How To Keep Rats From Eating My Cables?
An anonymous reader writes "I am curious to know what vermin prevention/eradication methods are used in other locations. I am working at a dealership and we have an exterminator man who puts out glue traps and bait stations, but they still come and eat my cable. The latest was a couple of fiber runs — very expensive. I have threatened my boss with a cat for the server room (my office), going so far as to cruise the local Humane Society's website and eye-balling a nice Ragdoll-Siamese mix. Even if I do feel like dealing with a litter box, cat hair in the equipment and pouncings on my keyboards (and I'm not sure I do), that only covers the server room. We have multiple buildings on the campus which get locked up to prevent theft, but it isn't secure enough to keep out the critters and the latest chew spot was in the ceiling. Any ideas?"

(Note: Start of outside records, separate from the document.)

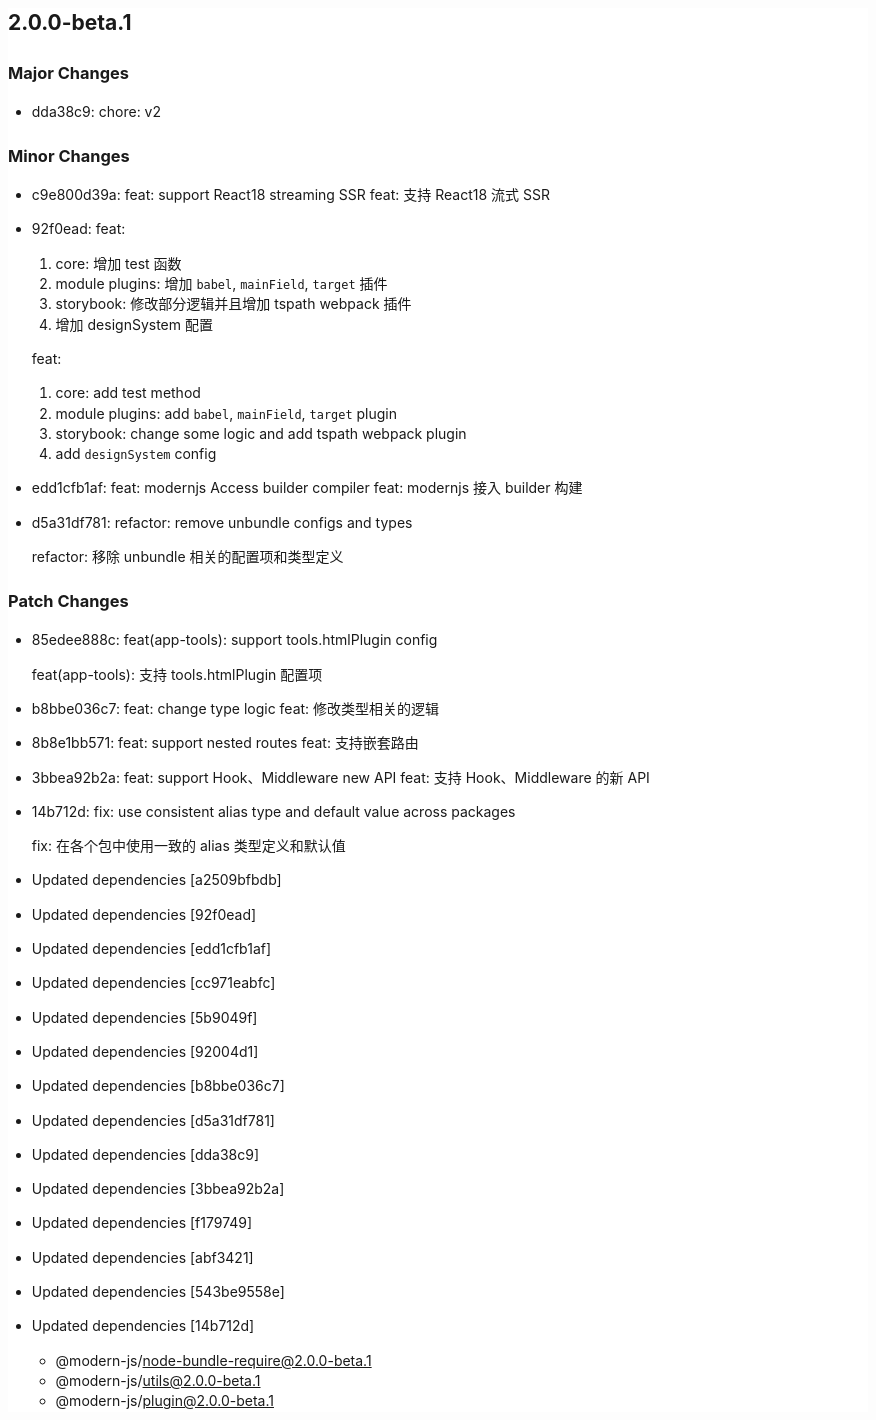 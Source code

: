 
## 2.0.0-beta.1

### Major Changes

- dda38c9: chore: v2

### Minor Changes

- c9e800d39a: feat: support React18 streaming SSR
  feat: 支持 React18 流式 SSR
- 92f0ead: feat:

  1. core: 增加 test 函数
  2. module plugins: 增加 `babel`, `mainField`, `target` 插件
  3. storybook: 修改部分逻辑并且增加 tspath webpack 插件
  4. 增加 designSystem 配置

  feat:

  1. core: add test method
  2. module plugins: add `babel`, `mainField`, `target` plugin
  3. storybook: change some logic and add tspath webpack plugin
  4. add `designSystem` config

- edd1cfb1af: feat: modernjs Access builder compiler
  feat: modernjs 接入 builder 构建
- d5a31df781: refactor: remove unbundle configs and types

  refactor: 移除 unbundle 相关的配置项和类型定义

### Patch Changes

- 85edee888c: feat(app-tools): support tools.htmlPlugin config

  feat(app-tools): 支持 tools.htmlPlugin 配置项

- b8bbe036c7: feat: change type logic
  feat: 修改类型相关的逻辑
- 8b8e1bb571: feat: support nested routes
  feat: 支持嵌套路由
- 3bbea92b2a: feat: support Hook、Middleware new API
  feat: 支持 Hook、Middleware 的新 API
- 14b712d: fix: use consistent alias type and default value across packages

  fix: 在各个包中使用一致的 alias 类型定义和默认值

- Updated dependencies [a2509bfbdb]
- Updated dependencies [92f0ead]
- Updated dependencies [edd1cfb1af]
- Updated dependencies [cc971eabfc]
- Updated dependencies [5b9049f]
- Updated dependencies [92004d1]
- Updated dependencies [b8bbe036c7]
- Updated dependencies [d5a31df781]
- Updated dependencies [dda38c9]
- Updated dependencies [3bbea92b2a]
- Updated dependencies [f179749]
- Updated dependencies [abf3421]
- Updated dependencies [543be9558e]
- Updated dependencies [14b712d]
  - @modern-js/node-bundle-require@2.0.0-beta.1
  - @modern-js/utils@2.0.0-beta.1
  - @modern-js/plugin@2.0.0-beta.1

Rats and mice don't eat cables...They chew the insulation off to make their nests...or if it happens to be in their way. So your best be it to figure out what the hell they're eating, and shut down their food supply. They'll move on shortly thereafter.
The word "campus" may put paid to that notion, however. Campus implies lots of people, lots of garbage, and lots of space. God help you if it's a college campus, the promised land of vermin the world over, where bulldog sized rats subsist on half a cheeseburger out of the dumpster. If that's the case, then there is no way you'll be able to shut off their food.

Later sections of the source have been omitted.